Justice Ruth Bader Ginsburg dodges profanity in Supreme Court case over trademark

Erik Brunetti created a clothing line called “FUCT,” and he’s been trying to get the brand name trademarked for years with no luck. Now, his case finally made it to the Supreme Court — and it’s making headlines for a bizarre reason.

In one of the more amusing cases to come before the court, the justices struggled to get around actually saying the profane-sounding brand name, including Justice Ruth Bader Ginsburg, who dodged it rather skillfully.

Controversial Brand

Trademarks are generally not granted for profanity-based logos or names.

The danger is in having these words or images plastered all over public spaces during advertising campaigns.

While discussing the case, every justice worked very hard to not say the name of Brunetti’s clothing line, FUCT.

“These goods, as I understand it, are meant to attract a particular market — and if we concentrate on that market, from their perception, the word is mainstream,” Ginsburg said.

The problem, though, as stated — and as mentioned by virtually every other justice on the panel — was: What happens when FUCT is plastered across buses and billboards?

Most In-Touch

Of all the justices, Brunetti felt as though Ginsburg actually understood his marketing concept the most.

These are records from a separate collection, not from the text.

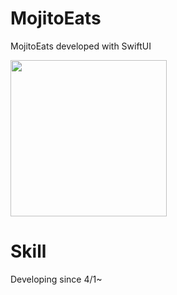 # MojitoEats
MojitoEats developed with SwiftUI

<img src="https://github.com/MojitoBar/MojitoEats/blob/main/ScreenShot.gif" width="250"/>

# Skill
Developing since 4/1~
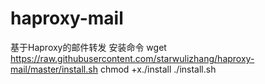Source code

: # haproxy-mail
基于Haproxy的邮件转发
安装命令
wget https://raw.githubusercontent.com/starwulizhang/haproxy-mail/master/install.sh
chmod +x./install
./install.sh

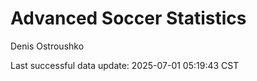# Advanced Soccer Statistics
Denis Ostroushko

<!-- gfm -->

Last successful data update: 2025-07-01 05:19:43 CST
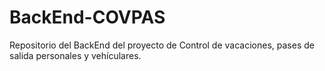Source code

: # BackEnd-COVPAS
Repositorio del BackEnd del proyecto de Control de vacaciones, pases de salida personales y vehículares.
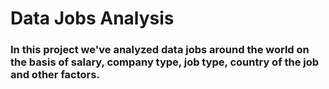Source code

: # Data Jobs Analysis
### In this project we've analyzed data jobs around the world on the basis of salary, company type, job type, country of the job and other factors.
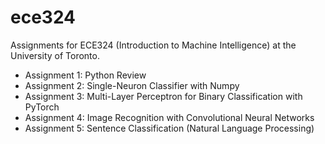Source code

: # ece324

Assignments for ECE324 (Introduction to Machine Intelligence) at the University of Toronto.

- Assignment 1: Python Review
- Assignment 2: Single-Neuron Classifier with Numpy
- Assignment 3: Multi-Layer Perceptron for Binary Classification with PyTorch
- Assignment 4: Image Recognition with Convolutional Neural Networks
- Assignment 5: Sentence Classification (Natural Language Processing)
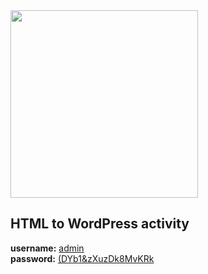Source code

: <img src="https://upload.wikimedia.org/wikipedia/commons/thumb/a/ae/WordPress.svg/1280px-WordPress.svg.png" width="300px" text-alignment="center">

## HTML to WordPress activity
<strong>username:</strong> <u>admin</u><br>
<strong>password:</strong> <u>(DYb1&zXuzDk8MvKRk</u>
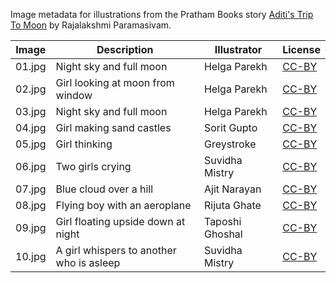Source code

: Image metadata for illustrations from the Pratham Books story [Aditi's Trip To Moon](https://storyweaver.org.in/stories/2985-aditi-s-trip-to-moon) by Rajalakshmi Paramasivam.

Image | Description | Illustrator | License
----- | ----------- | ----------- | -------
01.jpg | Night sky and full moon | Helga Parekh | [CC-BY](https://creativecommons.org/licenses/by/4.0/)
02.jpg | Girl looking at moon from window | Helga Parekh | [CC-BY](https://creativecommons.org/licenses/by/4.0/)
03.jpg | Night sky and full moon | Helga Parekh | [CC-BY](https://creativecommons.org/licenses/by/4.0/)
04.jpg | Girl making sand castles | Sorit Gupto | [CC-BY](https://creativecommons.org/licenses/by/4.0/)
05.jpg | Girl thinking | Greystroke | [CC-BY](https://creativecommons.org/licenses/by/4.0/)
06.jpg | Two girls crying | Suvidha Mistry | [CC-BY](https://creativecommons.org/licenses/by/4.0/)
07.jpg | Blue cloud over a hill | Ajit Narayan | [CC-BY](https://creativecommons.org/licenses/by/4.0/)
08.jpg | Flying boy with an aeroplane | Rijuta Ghate | [CC-BY](https://creativecommons.org/licenses/by/4.0/)
09.jpg | Girl floating upside down at night | Taposhi Ghoshal | [CC-BY](https://creativecommons.org/licenses/by/4.0/)
10.jpg | A girl whispers to another who is asleep | Suvidha Mistry | [CC-BY](https://creativecommons.org/licenses/by/4.0/)
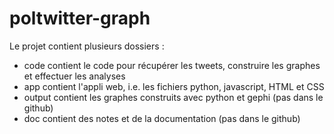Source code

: ﻿# poltwitter-graph

Le projet contient plusieurs dossiers :
- code contient le code pour récupérer les tweets, construire les graphes et effectuer les analyses
- app contient l'appli web, i.e. les fichiers python, javascript, HTML et CSS
- output contient les graphes construits avec python et gephi (pas dans le github)
- doc contient des notes et de la documentation (pas dans le github)
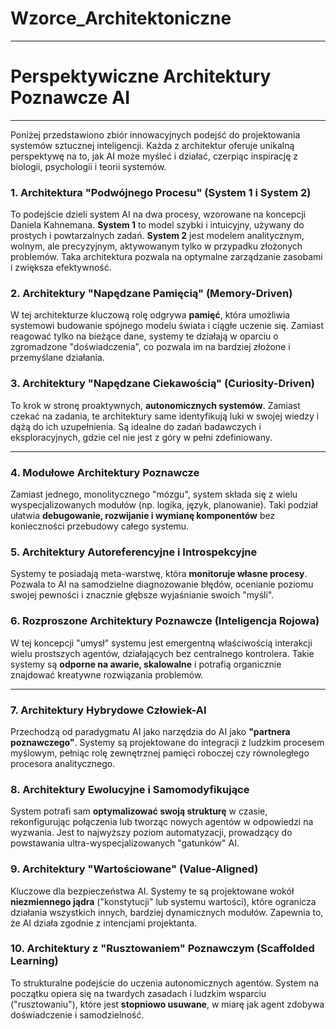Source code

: # Wzorce_Architektoniczne

---
# **Perspektywiczne Architektury Poznawcze AI**

---

Poniżej przedstawiono zbiór innowacyjnych podejść do projektowania systemów sztucznej inteligencji. Każda z architektur oferuje unikalną perspektywę na to, jak AI może myśleć i działać, czerpiąc inspirację z biologii, psychologii i teorii systemów.

### **1. Architektura "Podwójnego Procesu" (System 1 i System 2)**
To podejście dzieli system AI na dwa procesy, wzorowane na koncepcji Daniela Kahnemana. **System 1** to model szybki i intuicyjny, używany do prostych i powtarzalnych zadań. **System 2** jest modelem analitycznym, wolnym, ale precyzyjnym, aktywowanym tylko w przypadku złożonych problemów. Taka architektura pozwala na optymalne zarządzanie zasobami i zwiększa efektywność.

### **2. Architektury "Napędzane Pamięcią" (Memory-Driven)**
W tej architekturze kluczową rolę odgrywa **pamięć**, która umożliwia systemowi budowanie spójnego modelu świata i ciągłe uczenie się. Zamiast reagować tylko na bieżące dane, systemy te działają w oparciu o zgromadzone "doświadczenia", co pozwala im na bardziej złożone i przemyślane działania.

### **3. Architektury "Napędzane Ciekawością" (Curiosity-Driven)**
To krok w stronę proaktywnych, **autonomicznych systemów**. Zamiast czekać na zadania, te architektury same identyfikują luki w swojej wiedzy i dążą do ich uzupełnienia. Są idealne do zadań badawczych i eksploracyjnych, gdzie cel nie jest z góry w pełni zdefiniowany.

---

### **4. Modułowe Architektury Poznawcze**
Zamiast jednego, monolitycznego "mózgu", system składa się z wielu wyspecjalizowanych modułów (np. logika, język, planowanie). Taki podział ułatwia **debugowanie, rozwijanie i wymianę komponentów** bez konieczności przebudowy całego systemu.

### **5. Architektury Autoreferencyjne i Introspekcyjne**
Systemy te posiadają meta-warstwę, która **monitoruje własne procesy**. Pozwala to AI na samodzielne diagnozowanie błędów, ocenianie poziomu swojej pewności i znacznie głębsze wyjaśnianie swoich "myśli".

### **6. Rozproszone Architektury Poznawcze (Inteligencja Rojowa)**
W tej koncepcji "umysł" systemu jest emergentną właściwością interakcji wielu prostszych agentów, działających bez centralnego kontrolera. Takie systemy są **odporne na awarie, skalowalne** i potrafią organicznie znajdować kreatywne rozwiązania problemów.

---

### **7. Architektury Hybrydowe Człowiek-AI**
Przechodzą od paradygmatu AI jako narzędzia do AI jako **"partnera poznawczego"**. Systemy są projektowane do integracji z ludzkim procesem myślowym, pełniąc rolę zewnętrznej pamięci roboczej czy równoległego procesora analitycznego.

### **8. Architektury Ewolucyjne i Samomodyfikujące**
System potrafi sam **optymalizować swoją strukturę** w czasie, rekonfigurując połączenia lub tworząc nowych agentów w odpowiedzi na wyzwania. Jest to najwyższy poziom automatyzacji, prowadzący do powstawania ultra-wyspecjalizowanych "gatunków" AI.

### **9. Architektury "Wartościowane" (Value-Aligned)**
Kluczowe dla bezpieczeństwa AI. Systemy te są projektowane wokół **niezmiennego jądra** ("konstytucji" lub systemu wartości), które ogranicza działania wszystkich innych, bardziej dynamicznych modułów. Zapewnia to, że AI działa zgodnie z intencjami projektanta.

### **10. Architektury z "Rusztowaniem" Poznawczym (Scaffolded Learning)**
To strukturalne podejście do uczenia autonomicznych agentów. System na początku opiera się na twardych zasadach i ludzkim wsparciu ("rusztowaniu"), które jest **stopniowo usuwane**, w miarę jak agent zdobywa doświadczenie i samodzielność.

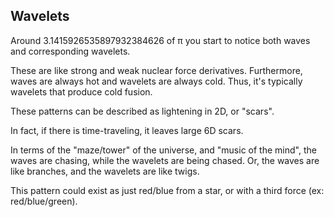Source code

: ## Wavelets

Around 3.1415926535897932384626 of π you start to notice both waves and corresponding wavelets.

These are like strong and weak nuclear force derivatives. Furthermore, waves are always hot and wavelets are always cold. Thus, it's typically wavelets that produce cold fusion.

These patterns can be described as lightening in 2D, or "scars".

In fact, if there is time-traveling, it leaves large 6D scars.

In terms of the "maze/tower" of the universe, and "music of the mind", the waves are chasing, while the wavelets are being chased. Or, the waves are like branches, and the wavelets are like twigs.

This pattern could exist as just red/blue from a star, or with a third force (ex: red/blue/green). 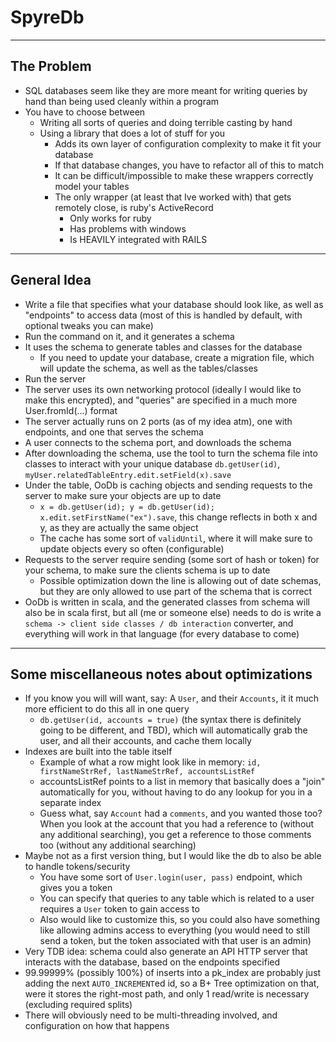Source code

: # SpyreDb

---

## The Problem
- SQL databases seem like they are more meant for writing queries by hand than being used cleanly within a program
- You have to choose between
  - Writing all sorts of queries and doing terrible casting by hand
  - Using a library that does a lot of stuff for you
    - Adds its own layer of configuration complexity to make it fit your database
    - If that database changes, you have to refactor all of this to match
    - It can be difficult/impossible to make these wrappers correctly model your tables
    - The only wrapper (at least that Ive worked with) that gets remotely close, is ruby's ActiveRecord
      - Only works for ruby
      - Has problems with windows
      - Is HEAVILY integrated with RAILS

---

## General Idea
- Write a file that specifies what your database should look like, as well as "endpoints" to access data (most of this is handled by default, with optional tweaks you can make)
- Run the command on it, and it generates a schema
- It uses the schema to generate tables and classes for the database
  - If you need to update your database, create a migration file, which will update the schema, as well as the tables/classes
- Run the server
- The server uses its own networking protocol (ideally I would like to make this encrypted), and "queries" are specified in a much more User.fromId(...) format
- The server actually runs on 2 ports (as of my idea atm), one with endpoints, and one that serves the schema
- A user connects to the schema port, and downloads the schema
- After downloading the schema, use the tool to turn the schema file into classes to interact with your unique database `db.getUser(id)`, `myUser.relatedTableEntry.edit.setField(x).save`
- Under the table, OoDb is caching objects and sending requests to the server to make sure your objects are up to date
  - `x = db.getUser(id); y = db.getUser(id); x.edit.setFirstName("ex").save`, this change reflects in both x and y, as they are actually the same object
  - The cache has some sort of `validUntil`, where it will make sure to update objects every so often (configurable)
- Requests to the server require sending (some sort of hash or token) for your schema, to make sure the clients schema is up to date
  - Possible optimization down the line is allowing out of date schemas, but they are only allowed to use part of the schema that is correct
- OoDb is written in scala, and the generated classes from schema will also be in scala first, but all (me or someone else) needs to do is write a `schema -> client side classes / db interaction` converter, and everything will work in that language (for every database to come)

---

## Some miscellaneous notes about optimizations
- If you know you will will want, say: A `User`, and their `Accounts`, it it much more efficient to do this all in one query
  - `db.getUser(id, accounts = true)` (the syntax there is definitely going to be different, and TBD), which will automatically grab the user, and all their accounts, and cache them locally
- Indexes are built into the table itself
  - Example of what a row might look like in memory: `id, firstNameStrRef, lastNameStrRef, accountsListRef`
  - accountsListRef points to a list in memory that basically does a "join" automatically for you, without having to do any lookup for you in a separate index
  - Guess what, say `Account` had a `comments`, and you wanted those too? When you look at the account that you had a reference to (without any additional searching), you get a reference to those comments too (without any additional searching)
- Maybe not as a first version thing, but I would like the db to also be able to handle tokens/security
  - You have some sort of `User.login(user, pass)` endpoint, which gives you a token
  - You can specify that queries to any table which is related to a user requires a `User` token to gain access to
  - Also would like to customize this, so you could also have something like allowing admins access to everything (you would need to still send a token, but the token associated with that user is an admin)
- Very TDB idea: schema could also generate an API HTTP server that interacts with the database, based on the endpoints specified
- 99.99999% (possibly 100%) of inserts into a pk_index are probably just adding the next `AUTO_INCREMENT`ed id, so a B+ Tree optimization on that, were it stores the right-most path, and only 1 read/write is necessary (excluding required splits)
- There will obviously need to be multi-threading involved, and configuration on how that happens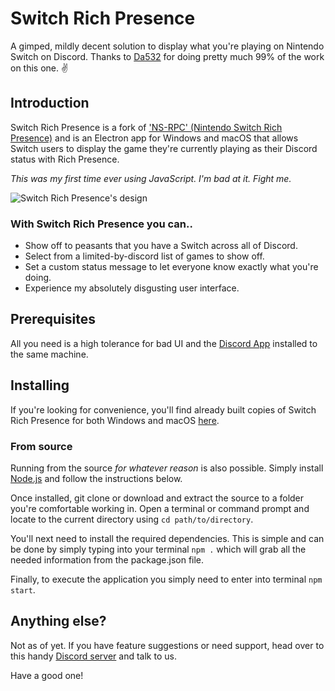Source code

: # Switch Rich Presence
A gimped, mildly decent solution to display what you're playing on Nintendo Switch on Discord. Thanks to [Da532](https://github.com/Da532) for doing pretty much 99% of the work on this one. ✌️

## Introduction
Switch Rich Presence is a fork of ['NS-RPC' (Nintendo Switch Rich Presence)](https://github.com/Da532/NS-RPC) and is an Electron app for Windows and macOS that allows Switch users to display
the game they're currently playing as their Discord status with Rich Presence.

*This was my first time ever using JavaScript. I'm bad at it. Fight me.*

![Switch Rich Presence's design](https://i.da532.com/ueil.png)

### With Switch Rich Presence you can..
* Show off to peasants that you have a Switch across all of Discord.
* Select from a limited-by-discord list of games to show off.
* Set a custom status message to let everyone know exactly what you're doing.
* Experience my absolutely disgusting user interface.

## Prerequisites
All you need is a high tolerance for bad UI and the [Discord App](https://discordapp.com) installed to the same machine.

## Installing
If you're looking for convenience, you'll find already built copies of Switch Rich Presence for
both Windows and macOS [here](https://github.com/hobby-grade/Switch-Rich-Presence/releases).

### From source

Running from the source *for whatever reason* is also possible. Simply install [Node.js](https://nodejs.org/) and follow the instructions below.

Once installed, git clone or download and extract the source to a folder you're
comfortable working in. Open a terminal or command prompt and locate to the
current directory using `cd path/to/directory`.

You'll next need to install the required dependencies. This is simple and can be
done by simply typing into your terminal `npm .` which will grab all the needed
information from the package.json file.

Finally, to execute the application you simply need to enter into terminal `npm start`.

## Anything else?
Not as of yet. If you have feature suggestions or need support, head over to this handy [Discord server](https://discord.gg/StDcdMu) and talk to us.

Have a good one!
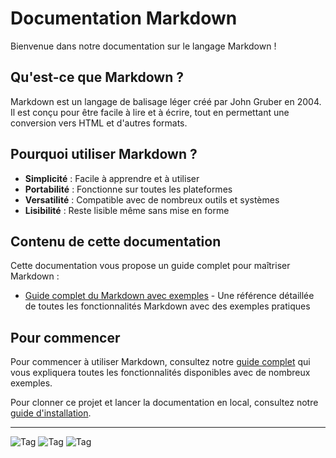 # Documentation Markdown

Bienvenue dans notre documentation sur le langage Markdown !

## Qu'est-ce que Markdown ?

Markdown est un langage de balisage léger créé par John Gruber en 2004. Il est conçu pour être facile à lire et à écrire, tout en permettant une conversion vers HTML et d'autres formats.

## Pourquoi utiliser Markdown ?

- **Simplicité** : Facile à apprendre et à utiliser
- **Portabilité** : Fonctionne sur toutes les plateformes
- **Versatilité** : Compatible avec de nombreux outils et systèmes
- **Lisibilité** : Reste lisible même sans mise en forme

## Contenu de cette documentation

Cette documentation vous propose un guide complet pour maîtriser Markdown :

- [Guide complet du Markdown avec exemples](markdown-guide.md) - Une référence détaillée de toutes les fonctionnalités Markdown avec des exemples pratiques

## Pour commencer

Pour commencer à utiliser Markdown, consultez notre [guide complet](markdown-guide.md) qui vous expliquera toutes les fonctionnalités disponibles avec de nombreux exemples.

Pour clonner ce projet et lancer la documentation en local, consultez notre [guide d'installation](clone.md).

---

![Tag](https://img.shields.io/badge/-markdown-blue)
![Tag](https://img.shields.io/badge/-documentation-green)
![Tag](https://img.shields.io/badge/-git-red)
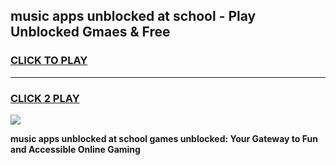 
## music apps unblocked at school - Play Unblocked Gmaes & Free
<h3>
<a href="https://news.freeplayer.one?title=music_apps_unblocked_at_school&ref=23F">CLICK TO PLAY</a></h3>
<hr>

<h3>
<a href="https://news.freeplayer.one?title=music_apps_unblocked_at_school&ref=23F">CLICK 2 PLAY</a>
  
</h3>

<a href="https://news.freeplayer.one?title=music_apps_unblocked_at_school&ref=23F/"><img src="https://clearcache.store/games.png"></a>


**music apps unblocked at school games unblocked: Your Gateway to Fun and Accessible Online Gaming**
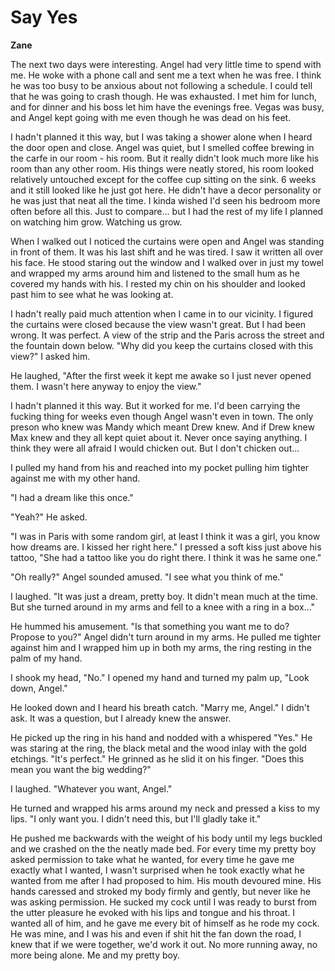 # Say Yes

**Zane**

The next two days were interesting.  Angel had very little time to spend with me.  He woke with a phone call and sent me a text when he was free.  I think he was too busy to be anxious about not following a schedule.  I could tell that he was going to crash though.  He was exhausted.  I met him for lunch, and for dinner and his boss let him have the evenings free.  Vegas was busy, and Angel kept going with me even though he was dead on his feet.

I hadn't planned it this way, but I was taking a shower alone when I heard the door open and close.  Angel was quiet, but I smelled coffee brewing in the carfe in our room - his room.  But it really didn't look much more like his room than any other room.  His things were neatly stored, his room looked relatively untouched except for the coffee cup sitting on the sink.  6 weeks and it still looked like he just got here.  He didn't have a decor personality or he was just that neat all the time.  I kinda wished I'd seen his bedroom more often before all this.  Just to compare... but I had the rest of my life I planned on watching him grow.  Watching us grow.

When I walked out I noticed the curtains were open and Angel was standing in front of them.  It was his last shift and he was tired.  I saw it written all over his face.  He stood staring out the window and I walked over in just my towel and wrapped my arms around him and listened to the small hum as he covered my hands with his.  I rested my chin on his shoulder and looked past him to see what he was looking at.

I hadn't really paid much attention when I came in to our vicinity.  I figured the curtains were closed because the view wasn't great.  But I had been wrong.  It was perfect.  A view of the strip and the Paris across the street and the fountain down below.  "Why did you keep the curtains closed with this view?"  I asked him.

He laughed, "After the first week it kept me awake so I just never opened them.  I wasn't here anyway to enjoy the view."

I hadn't planned it this way.  But it worked for me.  I'd been carrying the fucking thing for weeks even though Angel wasn't even in town.  The only preson who knew was Mandy which meant Drew knew.  And if Drew knew Max knew and they all kept quiet about it.  Never once saying anything.  I think they were all afraid I would chicken out.  But I don't chicken out...

I pulled my hand from his and reached into my pocket pulling him tighter against me with my other hand.

"I had a dream like this once."

"Yeah?"  He asked.

"I was in Paris with some random girl,  at least I think it was a girl, you know how dreams are.  I kissed her right here."  I pressed a soft kiss just above his tattoo, "She had a tattoo like you do right there.  I think it was he same one."

"Oh really?"  Angel sounded amused.  "I see what you think of me."

I laughed.  "It was just a dream, pretty boy.  It didn't mean much at the time.  But she turned around in my arms and fell to a knee with a ring in a box..."

He hummed his amusement.  "Is that something you want me to do?  Propose to you?"  Angel didn't turn around in my arms.  He pulled me tighter against him and I wrapped him up in both my arms, the ring resting in the palm of my hand.

I shook my head, "No."  I opened my hand and turned my palm up, "Look down, Angel."

He looked down and I heard his breath catch.  "Marry me, Angel."  I didn't ask.  It was a question, but I already knew the answer.

He picked up the ring in his hand and nodded with a  whispered "Yes."  He was staring at the ring, the black metal and the wood inlay with the gold etchings.  "It's perfect."  He grinned as he slid it on his finger.  "Does this mean you want the big wedding?"

I laughed.  "Whatever you want, Angel."

He turned and wrapped his arms around my neck and pressed a kiss to my lips.  "I only want you.  I didn't need this, but I'll gladly take it."

He pushed me backwards with the weight of his body until my legs buckled and we crashed on the the neatly made bed.  For every time my pretty boy asked permission to take what he wanted, for every time he gave me exactly what I wanted, I wasn't surprised when he took exactly what he wanted from me after I had proposed to him.  His mouth devoured mine.  His hands caressed and stroked my body firmly and gently, but never like he was asking permission.  He sucked my cock until I was ready to burst from the utter pleasure he evoked with his lips and tongue and his throat.  I wanted all of him, and he gave me every bit of himself as he rode my cock.  He was mine, and I was his and even if shit hit the fan down the road, I knew that if we were together, we'd work it out.  No more running away, no more being alone.  Me and my pretty boy.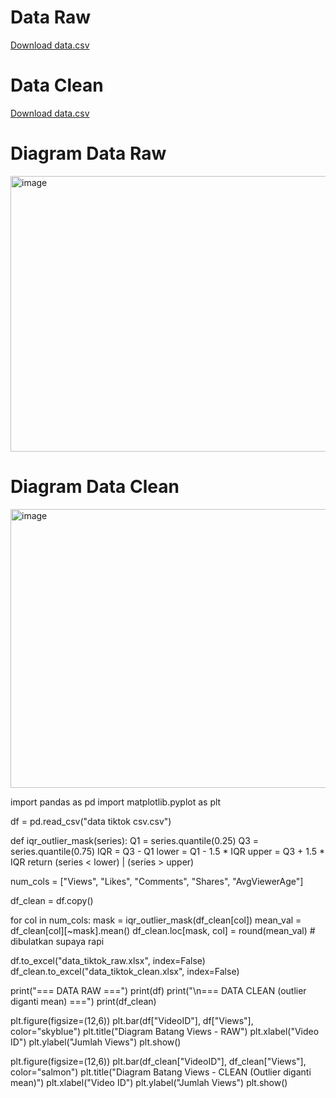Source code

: 
# Data Raw
[Download data.csv](https://github.com/kendyjonathanprasetya/Memberisihkan-DATA-RAW-dari-Outliner/blob/main/data%20tiktok%20csv.csv)

# Data Clean
[Download data.csv](https://github.com/kendyjonathanprasetya/Memberisihkan-DATA-RAW-dari-Outliner/blob/main/data_tiktok_clean.csv)

# Diagram Data Raw
<img width="819" height="441" alt="image" src="https://github.com/user-attachments/assets/4f0034ae-23f5-414a-a32c-b3066fd3cfb7" />

# Diagram Data Clean
<img width="818" height="446" alt="image" src="https://github.com/user-attachments/assets/a8dcdee5-4972-4247-8ae1-3a86e81ac440" />







import pandas as pd
import matplotlib.pyplot as plt


df = pd.read_csv("data tiktok csv.csv")


def iqr_outlier_mask(series):
    Q1 = series.quantile(0.25)
    Q3 = series.quantile(0.75)
    IQR = Q3 - Q1
    lower = Q1 - 1.5 * IQR
    upper = Q3 + 1.5 * IQR
    return (series < lower) | (series > upper)


num_cols = ["Views", "Likes", "Comments", "Shares", "AvgViewerAge"]


df_clean = df.copy()


for col in num_cols:
    mask = iqr_outlier_mask(df_clean[col])
    mean_val = df_clean[col][~mask].mean()
    df_clean.loc[mask, col] = round(mean_val)  # dibulatkan supaya rapi


df.to_excel("data_tiktok_raw.xlsx", index=False)
df_clean.to_excel("data_tiktok_clean.xlsx", index=False)


print("=== DATA RAW ===")
print(df)
print("\n=== DATA CLEAN (outlier diganti mean) ===")
print(df_clean)


plt.figure(figsize=(12,6))
plt.bar(df["VideoID"], df["Views"], color="skyblue")
plt.title("Diagram Batang Views - RAW")
plt.xlabel("Video ID")
plt.ylabel("Jumlah Views")
plt.show()


plt.figure(figsize=(12,6))
plt.bar(df_clean["VideoID"], df_clean["Views"], color="salmon")
plt.title("Diagram Batang Views - CLEAN (Outlier diganti mean)")
plt.xlabel("Video ID")
plt.ylabel("Jumlah Views")
plt.show()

That was a pretty strange statement, especially considering that Ginsburg is actually the oldest justice on the court.

However, her newfound fame as “The Notorious RBG” has more or less forced her to become more mainstream.

“I could tell by her remarks that she understood the brand, 100 percent,” Brunetti said. “I’m pretty sure she researched it.”

He went on: “She also understood the demographic. I was every impressed with what she said.”

Most believe Brunetti has a very slim, if any, chance of having his trademark approved, but there is at least one precedent that many benefit Brunetti.

The rock group “The Slants” was initially denied trademark approval for its disparagement of Asians.

However, the Supreme Court reversed the decision on the denial of limited free speech.

For now, Brunetti will have to wait as the justices ponder their decision. He may finally have an answer once and for all later this summer.